Cabelo pronto, eu já podia ir pro altar. Mas ai tia Poliana sentou do meu lado e veio palestrar: meu bem, não dê ouvidos pras suas outras tias, elas estão muito velhas. Preste bem atenção no que vou dizer: aquele moço, que está te esperando no altar... Fiquei olhando tia Poliana e reparando o quanto ela mesma estava velha: tinha um ar de alegria mofada – sempre sorrindo pra o lado bom das coisas, mas com suspiros de quem viu a banda passar na janela. Suas olheiras estavam tão fortes que seu rosto ficou todo branco com o pó-de-arroz, mas as olheiras ainda saltavam, roxas, firmes. As pálpebras acumulavam tanta carne que em alguns momentos era-lhe difícil manter os olhos abertos. E notei uma linha de idade, que começava no canto do nariz e já se desenhava pra baixo do queixo, de um lado e do outro. Ela tinha se preocupado tanto com seus sapatos (tinha pés de gueixa e mania de sapatos), que havia se esquecido de retocar a pintura do cabelo. A raiz toda branca e titia ainda se achando jovem porque era moça. Terminou o sermão: você prefere que seu pai lhe leve à sua direita, como os ingleses, ou à esquerda, como os franceses? Achei que tinha virado automóvel.

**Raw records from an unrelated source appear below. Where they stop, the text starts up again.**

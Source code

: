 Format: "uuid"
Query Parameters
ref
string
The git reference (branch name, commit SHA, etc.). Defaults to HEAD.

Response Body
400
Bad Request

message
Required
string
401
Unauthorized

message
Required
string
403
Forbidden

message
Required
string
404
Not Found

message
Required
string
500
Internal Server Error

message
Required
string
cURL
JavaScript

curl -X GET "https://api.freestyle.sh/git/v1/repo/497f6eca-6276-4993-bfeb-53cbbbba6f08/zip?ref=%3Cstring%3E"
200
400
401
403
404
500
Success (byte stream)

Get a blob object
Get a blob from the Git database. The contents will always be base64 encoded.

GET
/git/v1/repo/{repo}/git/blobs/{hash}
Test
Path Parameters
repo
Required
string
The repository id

A igreja cheirava jasmins, a flor das Tariq – o cheiro doce, de infância. Na fazenda da tia Carlota, onde passávamos as férias, havia jasmins de todos tipos: no jardim, bem cuidados, contornando a lavoura, livres, no meio da mata, selvagens. Eu caminhava pro altar e me sentia correndo pelas trilhas do milharal – não me pega, não me pega. Aquele frisson dos pássaros voltando pro ninho no final da tarde e o cheiro forte do café sendo torrado no galpão.
Quando subi no altar, minha irmã ainda perguntou: você quer que eu segure o buquê ou prefere ficar com ele durante a cerimônia? Depois perguntou, você prefere contar ou se esconder? Eu estava na gruta, aonde a gente ia pra brincar de casinha. A gruta tinha um altar. As carpas da lagoa que titia alimentava – quando estiverem bem gordas, fazemos uma pescaria. Eu tô vendo uma, tia, olha lá.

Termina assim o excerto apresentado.